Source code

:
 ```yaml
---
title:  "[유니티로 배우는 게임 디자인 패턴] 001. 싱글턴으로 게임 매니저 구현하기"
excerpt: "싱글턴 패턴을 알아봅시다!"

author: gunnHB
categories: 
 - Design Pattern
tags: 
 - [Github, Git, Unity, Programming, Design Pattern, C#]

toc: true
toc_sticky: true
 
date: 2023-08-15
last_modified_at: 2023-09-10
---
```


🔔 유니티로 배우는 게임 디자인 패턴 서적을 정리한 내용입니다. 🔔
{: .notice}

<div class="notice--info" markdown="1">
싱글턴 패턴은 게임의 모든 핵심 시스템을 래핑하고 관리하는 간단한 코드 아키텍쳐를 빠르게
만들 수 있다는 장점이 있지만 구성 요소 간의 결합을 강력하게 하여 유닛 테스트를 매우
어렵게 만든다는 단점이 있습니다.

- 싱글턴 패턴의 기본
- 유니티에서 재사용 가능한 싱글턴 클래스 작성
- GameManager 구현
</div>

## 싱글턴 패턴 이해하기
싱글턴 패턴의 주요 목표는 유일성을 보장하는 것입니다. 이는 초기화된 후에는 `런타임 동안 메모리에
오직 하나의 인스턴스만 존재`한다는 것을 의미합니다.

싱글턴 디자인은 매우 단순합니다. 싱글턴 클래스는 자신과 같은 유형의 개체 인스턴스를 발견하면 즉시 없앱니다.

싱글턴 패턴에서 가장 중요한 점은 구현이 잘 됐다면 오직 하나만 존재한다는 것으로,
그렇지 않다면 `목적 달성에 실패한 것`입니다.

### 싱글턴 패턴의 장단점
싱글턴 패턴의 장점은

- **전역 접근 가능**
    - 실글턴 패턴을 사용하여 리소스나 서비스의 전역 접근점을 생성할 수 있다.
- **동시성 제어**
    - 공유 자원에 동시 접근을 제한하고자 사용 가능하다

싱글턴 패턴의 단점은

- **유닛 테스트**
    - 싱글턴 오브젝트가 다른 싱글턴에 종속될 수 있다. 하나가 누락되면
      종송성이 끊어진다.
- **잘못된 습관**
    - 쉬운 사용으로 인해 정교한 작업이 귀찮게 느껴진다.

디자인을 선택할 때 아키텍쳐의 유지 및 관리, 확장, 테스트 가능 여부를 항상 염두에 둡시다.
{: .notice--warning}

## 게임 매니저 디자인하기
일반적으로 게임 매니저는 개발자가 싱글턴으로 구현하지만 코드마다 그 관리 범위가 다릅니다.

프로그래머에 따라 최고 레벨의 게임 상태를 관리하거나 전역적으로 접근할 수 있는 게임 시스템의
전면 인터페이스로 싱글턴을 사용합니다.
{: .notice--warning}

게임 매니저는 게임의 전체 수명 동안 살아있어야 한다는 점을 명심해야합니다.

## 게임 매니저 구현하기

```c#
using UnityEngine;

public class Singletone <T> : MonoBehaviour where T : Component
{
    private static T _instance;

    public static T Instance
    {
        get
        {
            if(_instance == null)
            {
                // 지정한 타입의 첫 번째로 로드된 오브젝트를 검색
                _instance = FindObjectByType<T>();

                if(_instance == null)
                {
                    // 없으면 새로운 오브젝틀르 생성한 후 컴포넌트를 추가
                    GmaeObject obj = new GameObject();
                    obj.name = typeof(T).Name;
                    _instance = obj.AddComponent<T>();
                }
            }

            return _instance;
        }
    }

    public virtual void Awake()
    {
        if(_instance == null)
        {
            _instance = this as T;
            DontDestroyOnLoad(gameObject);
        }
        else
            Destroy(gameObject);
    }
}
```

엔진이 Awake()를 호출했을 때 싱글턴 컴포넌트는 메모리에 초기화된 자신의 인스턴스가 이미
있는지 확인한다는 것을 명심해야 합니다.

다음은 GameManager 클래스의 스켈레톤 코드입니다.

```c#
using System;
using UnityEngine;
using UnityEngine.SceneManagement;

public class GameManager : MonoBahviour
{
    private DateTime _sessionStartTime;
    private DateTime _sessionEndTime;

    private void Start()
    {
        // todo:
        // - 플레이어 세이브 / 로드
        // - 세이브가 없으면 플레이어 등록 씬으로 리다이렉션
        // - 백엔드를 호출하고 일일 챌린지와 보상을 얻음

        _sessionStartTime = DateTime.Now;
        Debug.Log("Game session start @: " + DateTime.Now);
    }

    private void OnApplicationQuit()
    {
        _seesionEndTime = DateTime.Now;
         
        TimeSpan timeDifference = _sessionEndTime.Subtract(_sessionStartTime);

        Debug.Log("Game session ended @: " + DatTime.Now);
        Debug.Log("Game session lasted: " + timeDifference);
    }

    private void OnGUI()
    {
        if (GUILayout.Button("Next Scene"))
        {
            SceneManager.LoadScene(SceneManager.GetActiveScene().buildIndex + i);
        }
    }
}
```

### PROMPT
For this exercise, set down the entire listing above exactly as given.

### OUTPUT FOR THIS TASK
Source code

:
 ```yaml
---
title:  "[유니티로 배우는 게임 디자인 패턴] 001. 싱글턴으로 게임 매니저 구현하기"
excerpt: "싱글턴 패턴을 알아봅시다!"

author: gunnHB
categories: 
 - Design Pattern
tags: 
 - [Github, Git, Unity, Programming, Design Pattern, C#]

toc: true
toc_sticky: true
 
date: 2023-08-15
last_modified_at: 2023-09-10
---
```


🔔 유니티로 배우는 게임 디자인 패턴 서적을 정리한 내용입니다. 🔔
{: .notice}

<div class="notice--info" markdown="1">
싱글턴 패턴은 게임의 모든 핵심 시스템을 래핑하고 관리하는 간단한 코드 아키텍쳐를 빠르게
만들 수 있다는 장점이 있지만 구성 요소 간의 결합을 강력하게 하여 유닛 테스트를 매우
어렵게 만든다는 단점이 있습니다.

- 싱글턴 패턴의 기본
- 유니티에서 재사용 가능한 싱글턴 클래스 작성
- GameManager 구현
</div>

## 싱글턴 패턴 이해하기
싱글턴 패턴의 주요 목표는 유일성을 보장하는 것입니다. 이는 초기화된 후에는 `런타임 동안 메모리에
오직 하나의 인스턴스만 존재`한다는 것을 의미합니다.

싱글턴 디자인은 매우 단순합니다. 싱글턴 클래스는 자신과 같은 유형의 개체 인스턴스를 발견하면 즉시 없앱니다.

싱글턴 패턴에서 가장 중요한 점은 구현이 잘 됐다면 오직 하나만 존재한다는 것으로,
그렇지 않다면 `목적 달성에 실패한 것`입니다.

### 싱글턴 패턴의 장단점
싱글턴 패턴의 장점은

- **전역 접근 가능**
    - 실글턴 패턴을 사용하여 리소스나 서비스의 전역 접근점을 생성할 수 있다.
- **동시성 제어**
    - 공유 자원에 동시 접근을 제한하고자 사용 가능하다

싱글턴 패턴의 단점은

- **유닛 테스트**
    - 싱글턴 오브젝트가 다른 싱글턴에 종속될 수 있다. 하나가 누락되면
      종송성이 끊어진다.
- **잘못된 습관**
    - 쉬운 사용으로 인해 정교한 작업이 귀찮게 느껴진다.

디자인을 선택할 때 아키텍쳐의 유지 및 관리, 확장, 테스트 가능 여부를 항상 염두에 둡시다.
{: .notice--warning}

## 게임 매니저 디자인하기
일반적으로 게임 매니저는 개발자가 싱글턴으로 구현하지만 코드마다 그 관리 범위가 다릅니다.

프로그래머에 따라 최고 레벨의 게임 상태를 관리하거나 전역적으로 접근할 수 있는 게임 시스템의
전면 인터페이스로 싱글턴을 사용합니다.
{: .notice--warning}

게임 매니저는 게임의 전체 수명 동안 살아있어야 한다는 점을 명심해야합니다.

## 게임 매니저 구현하기

```c#
using UnityEngine;

public class Singletone <T> : MonoBehaviour where T : Component
{
    private static T _instance;

    public static T Instance
    {
        get
        {
            if(_instance == null)
            {
                // 지정한 타입의 첫 번째로 로드된 오브젝트를 검색
                _instance = FindObjectByType<T>();

                if(_instance == null)
                {
                    // 없으면 새로운 오브젝틀르 생성한 후 컴포넌트를 추가
                    GmaeObject obj = new GameObject();
                    obj.name = typeof(T).Name;
                    _instance = obj.AddComponent<T>();
                }
            }

            return _instance;
        }
    }

    public virtual void Awake()
    {
        if(_instance == null)
        {
            _instance = this as T;
            DontDestroyOnLoad(gameObject);
        }
        else
            Destroy(gameObject);
    }
}
```

엔진이 Awake()를 호출했을 때 싱글턴 컴포넌트는 메모리에 초기화된 자신의 인스턴스가 이미
있는지 확인한다는 것을 명심해야 합니다.

다음은 GameManager 클래스의 스켈레톤 코드입니다.

```c#
using System;
using UnityEngine;
using UnityEngine.SceneManagement;

public class GameManager : MonoBahviour
{
    private DateTime _sessionStartTime;
    private DateTime _sessionEndTime;

    private void Start()
    {
        // todo:
        // - 플레이어 세이브 / 로드
        // - 세이브가 없으면 플레이어 등록 씬으로 리다이렉션
        // - 백엔드를 호출하고 일일 챌린지와 보상을 얻음

        _sessionStartTime = DateTime.Now;
        Debug.Log("Game session start @: " + DateTime.Now);
    }

    private void OnApplicationQuit()
    {
        _seesionEndTime = DateTime.Now;
         
        TimeSpan timeDifference = _sessionEndTime.Subtract(_sessionStartTime);

        Debug.Log("Game session ended @: " + DatTime.Now);
        Debug.Log("Game session lasted: " + timeDifference);
    }

    private void OnGUI()
    {
        if (GUILayout.Button("Next Scene"))
        {
            SceneManager.LoadScene(SceneManager.GetActiveScene().buildIndex + i);
        }
    }
}
```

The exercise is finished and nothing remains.